This weekend, I hope to attend the Harbour and Rosedale shows. Though Coconut Milk is releasing a new EP titled “We’re Sorry” this weekend, I haven’t seen Harbour in quite a while,and overall I favor their music more; though that in no way discredits the talent displayed by Coconut Milk.

I’ve met the musicians of all three bands, and all are very talented, kind people, embellishing the local music scene. If you ever get a chance to see any of these acts live, I certainly suggest doing so; you won’t miss out.

Dorkechstra Concerts

A Sassy Selfie with My Bass and I. Similar to may of the photos I took on those poor children's phones.
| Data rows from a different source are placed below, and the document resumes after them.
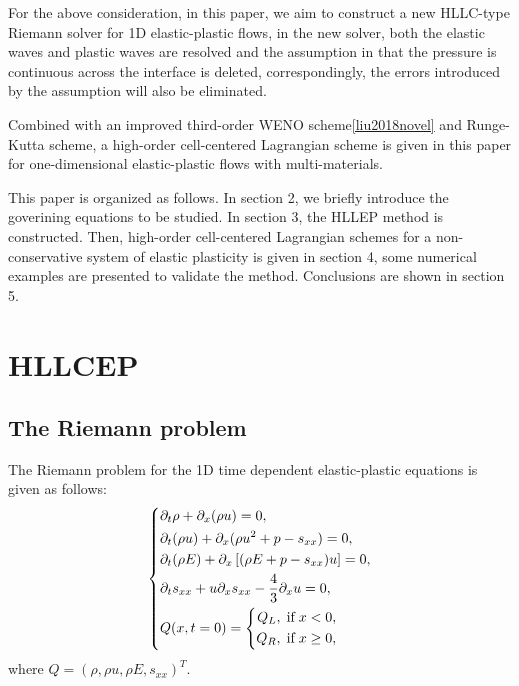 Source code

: \documentclass{article}
\numberwithin{equation}{section}
\numberwithin{table}{section}
\begin{document}
For the above consideration, in this paper, we aim to construct a new HLLC-type Riemann solver for 1D elastic-plastic flows, in the new solver, both the elastic waves and plastic waves are resolved and the assumption in \cite{cheng2016harten} that the pressure is continuous across the interface is deleted, correspondingly, the errors introduced by the assumption will also be eliminated.

Combined with an improved third-order WENO scheme\ref{liu2018novel} and Runge-Kutta scheme, a high-order cell-centered Lagrangian scheme is given in this paper for one-dimensional elastic-plastic flows with multi-materials. 

This paper is organized as follows. In section 2, we briefly introduce the goverining equations to be studied. In section 3, the HLLEP method is constructed.  Then, high-order cell-centered Lagrangian schemes for a non-conservative system of elastic plasticity is given in section 4, some numerical examples are presented to validate the method.  Conclusions are shown in section 5.

\section{HLLCEP}\label{sec:HLLCEP}
\subsection{The Riemann problem}

The Riemann problem for the 1D time dependent elastic-plastic equations is given as follows:
 \begin{equation}\label{eq:1d}
   \left\{ \begin{aligned}
	   & \partial _t \rho +\partial_x(\rho u)=0,\\
	   & \partial _t (\rho u)+\partial_x(\rho u^2 + p -s_{xx})=0,\\
	   &\partial _t (\rho E)+\partial_x\left[(\rho E + p -s_{xx})u\right]=0,\\
	   &\partial _t s_{xx}+u\partial_xs_{xx}-\frac{4}{3}\partial_x u=0,\\
	   &Q(x,t = 0) = \left\{\begin{aligned}
		   Q_L, \hspace{0.1cm} \text{if} \hspace{0.1cm} x<0, \\
		   Q_R, \hspace{0.1cm} \text{if} \hspace{0.1cm} x\ge 0, \\
	   \end{aligned}\right.
	 \end{aligned}
  \right.
\end{equation}
where $Q = (\rho, \rho u, \rho E, s_{xx})^T$.
\end{document}
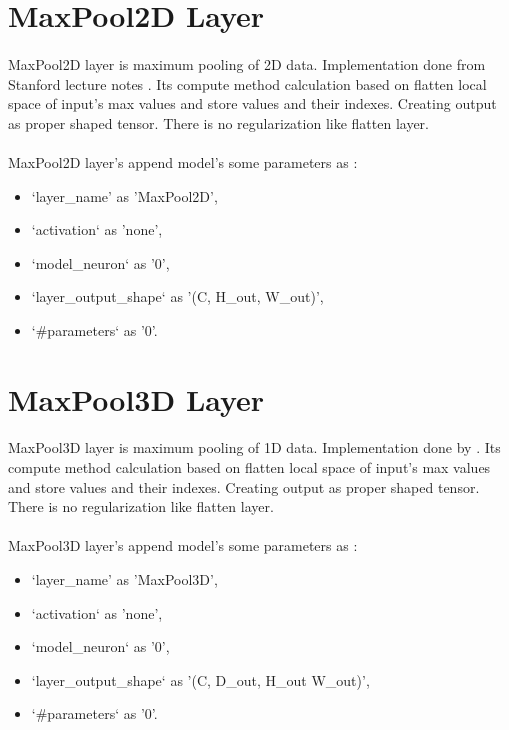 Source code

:\documentclass[12pt]{report}
\begin{document}
\section{MaxPool2D Layer}

\paragraph{}
MaxPool2D layer is maximum pooling of 2D data. Implementation done from Stanford lecture notes \cite{cs231}. Its compute method calculation based on flatten local space of input's max values and store values and their indexes. Creating output as proper shaped tensor. There is no regularization like flatten layer.

\paragraph{}
MaxPool2D layer's append model's some parameters as :
\begin{itemize}
	\item `layer\_name' as 'MaxPool2D',
	\item `activation` as 'none',
	\item `model\_neuron` as '0',
	\item `layer\_output\_shape` as '(C, H\_out, W\_out)',
	\item `\#parameters` as '0'.
\end{itemize}



\section{MaxPool3D Layer}

\paragraph{}
MaxPool3D layer is maximum pooling of 1D data. Implementation done by \cite{MGK}. Its compute method calculation based on flatten local space of input's max values and store values and their indexes. Creating output as proper shaped tensor. There is no regularization like flatten layer.

\paragraph{}
MaxPool3D layer's append model's some parameters as :
\begin{itemize}
	\item `layer\_name' as 'MaxPool3D',
	\item `activation` as 'none',
	\item `model\_neuron` as '0',
	\item `layer\_output\_shape` as '(C, D\_out, H\_out W\_out)',
	\item `\#parameters` as '0'.
\end{itemize}
\end{document}
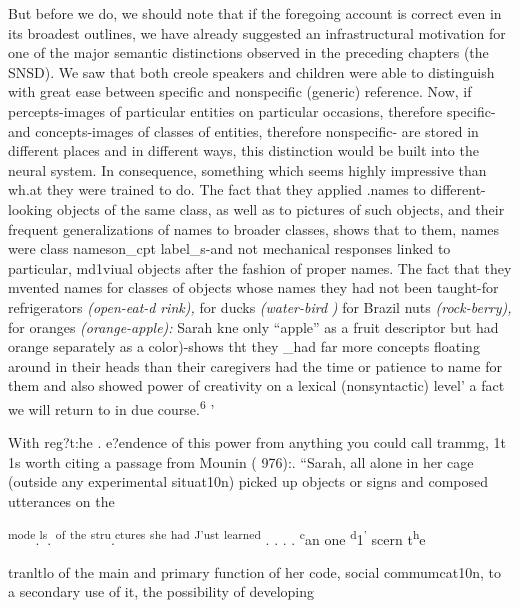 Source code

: But before we do, we should note that if the foregoing account
is correct even in its broadest outlines, we have already suggested an infrastructural motivation for one of the major semantic distinctions observed in the preceding chapters (the SNSD). We saw that both creole speakers and children were able to distinguish with great ease between specific and nonspecific (generic) reference. Now, if percepts-images of particular entities on particular occasions, therefore specific-and concepts-images of classes of entities, therefore nonspecific- are stored in different places and in different ways, this distinction would be built into the neural system. In consequence, something which seems highly
impressive than wh.at they were trained to do. The fact that they applied .names to different-looking objects of the same class, as well as to pictures of such objects, and their frequent generalizations of names to broader classes, shows that to them, names were class names\-on\_cpt label\_s-and not mechanical responses linked to particular, md1viual objects after the fashion of proper names. The fact that they mvented names for classes of objects whose names they had not been taught-for refrigerators \textit{(open-eat-d} \textit{rink),} for ducks \textit{(water-bird} \textit{)} for Brazil nuts \textit{(roc}\textit{k}\textit{{}-berr}\textit{y}\textit{), }for oranges \textit{(orange-apple):} Sarah kne only ``apple'' as a fruit descriptor but had orange separately as a co\-lor)-shows tht they \_had far more concepts floating around in their heads than their caregivers had the time or patience to name for them and also showed power of creativity on a lexical (nonsyntactic) level' a fact we will return to in due course.\textsuperscript{6 }'

With reg?t:he . e?endence of this power from anything you could call trammg, 1t 1s worth citing a passage from Mounin ( 976):. ``Sarah, all alone in her cage (outside any experimental situa\-t10n) picked up objects or signs and composed utterances on the

\textsuperscript{mod}\textsuperscript{e}.\textsuperscript{l}\textsuperscript{s}. \textsuperscript{of} \textsuperscript{the} \textsuperscript{str}\textsuperscript{u}.\textsuperscript{ctures} \textsuperscript{she} \textsuperscript{had} \textsuperscript{J}\textsuperscript{'ust} \textsuperscript{learned} . . . . \textsuperscript{c}an one \textsuperscript{d}1\textsuperscript{'} scern t\textsuperscript{h}e

tranltlo of the main and primary function of her code, social com\-mumcat10n, to a secondary use of it, the possibility of developing

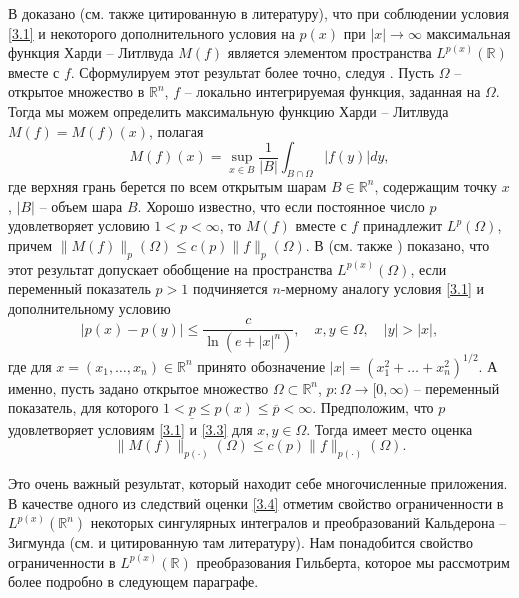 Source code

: В \cite{ShIIBJWDiening,ShIIBJWCruz-Uribe}  доказано (см. также цитированную в \cite{ShIIBJWDiening,ShIIBJWCruz-Uribe} литературу), что при соблюдении условия \eqref{3.1} и некоторого дополнительного условия на $p(x)$ при $|x|\to\infty$ максимальная функция Харди -- Литлвуда $M(f)$ является элементом пространства $L^{p(x)}(\mathbb{R})$ вместе с $f$. Сформулируем этот результат более точно, следуя    \cite{ShIIBJWCruz-Uribe}.
Пусть $\Omega$ -- открытое множество в $\mathbb{R}^n$, $f$ -- локально интегрируемая функция, заданная на $\Omega$. Тогда мы можем определить максимальную функцию Харди -- Литлвуда $M(f)=M(f)(x)$, полагая
\begin{equation}\label{3.2}
M(f)(x)=\sup_{x\in B}\frac{1}{|B|}\int_{B\cap\Omega}|f(y)|dy,
\end{equation}
где верхняя грань берется по всем открытым шарам $B\in \mathbb{R}^n $, содержащим точку $x$, $|B|$ -- объем шара $B$. Хорошо известно, что если постоянное число $p$  удовлетворяет условию $1<p<\infty$, то $M(f)$ вместе с $f$ принадлежит $L^p(\Omega)$, причем $\|M(f)\|_p(\Omega)\le c(p)\|f\|_p(\Omega)$. В  \cite{ShIIBJWCruz-Uribe} (см. также \cite{ShIIBJWDiening}) показано, что этот результат допускает обобщение на пространства $L^{p(x)}(\Omega)$, если переменный показатель $p>1$ подчиняется
$n$-мерному аналогу условия \eqref{3.1} и дополнительному условию
\begin{equation}\label{3.3}
|p(x)-p(y)|\le \frac{c}{\ln(e+|x|^n)}, \quad x,y\in\Omega,\quad |y|>|x|,
\end{equation}
где для $x=(x_1,\ldots,x_n)\in \mathbb{R}^n$ принято обозначение $|x|=(x_1^2+\ldots+x_n^2)^{1/2}$.
А именно, пусть задано открытое множество $\Omega\subset\mathbb{R}^n$, $p:\Omega\to [0,\infty)$ -- переменный показатель, для которого $1<\underline{p}\le p(x)\le\overline{p}<\infty$. Предположим, что   $p$ удовлетворяет условиям  \eqref{3.1} и \eqref{3.3} для $x,y\in\Omega$. Тогда имеет место оценка
\begin{equation}\label{3.4}
\|M(f)\|_{p(\cdot)}(\Omega)\le c(p)\|f\|_{p(\cdot)}(\Omega).
\end{equation}


Это очень важный результат, который находит себе многочисленные приложения. В качестве одного из следствий оценки \eqref{3.4} отметим свойство ограниченности в $L^{p(x)}(\mathbb{R}^n)$ некоторых сингулярных интегралов и преобразований Кальдерона -- Зигмунда (см.  \cite{ShIIBJWCruz-Uribe,ShIIBJWDiening} и цитированную там литературу). Нам понадобится свойство ограниченности в $L^{p(x)}(\mathbb{R})$ преобразования Гильберта, которое мы рассмотрим более подробно в следующем параграфе.


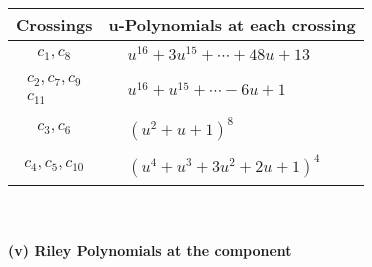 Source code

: \documentclass[1p]{elsarticle_modified}
\theoremstyle{definition}
\begin{document}
\begin{tabular}{m{50pt}|m{274pt}}
Crossings & \hspace{64pt}u-Polynomials at each crossing \\
\hline $$\begin{aligned}c_{1},c_{8}\end{aligned}$$&$\begin{aligned}
&u^{16}+3 u^{15}+\cdots+48 u+13
\end{aligned}$\\
\hline $$\begin{aligned}c_{2},c_{7},c_{9}\\c_{11}\end{aligned}$$&$\begin{aligned}
&u^{16}+u^{15}+\cdots-6 u+1
\end{aligned}$\\
\hline $$\begin{aligned}c_{3},c_{6}\end{aligned}$$&$\begin{aligned}
&(u^2+u+1)^8
\end{aligned}$\\
\hline $$\begin{aligned}c_{4},c_{5},c_{10}\end{aligned}$$&$\begin{aligned}
&(u^4+u^3+3 u^2+2 u+1)^4
\end{aligned}$\\
\hline
\end{tabular}\\~\\
\newpage\renewcommand{\arraystretch}{1}
\flushleft \textbf{(v) Riley Polynomials at the component}\newline \\
\end{document}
A Sassy Selfie with My Bass and I. Similar to may of the photos I took on those poor children’s phones.

This past Wednesday, we hosted our Strings Extravaganza concert, or what remained of it. Strings Extravaganza is usually a multi-hour concert with every orchestra from 5th-12th grade performing, plus various solo and ensemble pieces; however, this year due to busy scheduling, the concert this year only consisted of playing from the junior high and the high school, with no solo or ensemble pieces, resulting in a concert of about 50 minutes.

Concerts are probably one of my favorite parts of the orchestra experience because we get to take the difficult pieces we’ve been working on for months, and showcase them to an audience who hopefully appreciates our work.

This concert, we played two songs, Nimrod, composed by Elgar, and Palladio, composed by Karl Jenkins. Both songs have been a great fun to learn and play, for they prove the dimensions of our orchestra; we go from a powerful, strong song such as Palladio, to something sweet and smooth such as Nimrod within instants.

Though this wasn’t our best concert ever, it was still really fun because I love leading the bass section and  goofing off with my fellow bass members. For example, while the junior high students played upon stage, I and two sophomore basses scouted the violin’s tuning room for iPhones left in the open. Being Mariemont, this is an extremely common occurrence, so on every phone we found, we took copious amounts of selfies — I’m talking like 50 selfies each phone — and then placed them where we found them. It’s always fun hearing someone complain about multiple photos of three random basses on their phone.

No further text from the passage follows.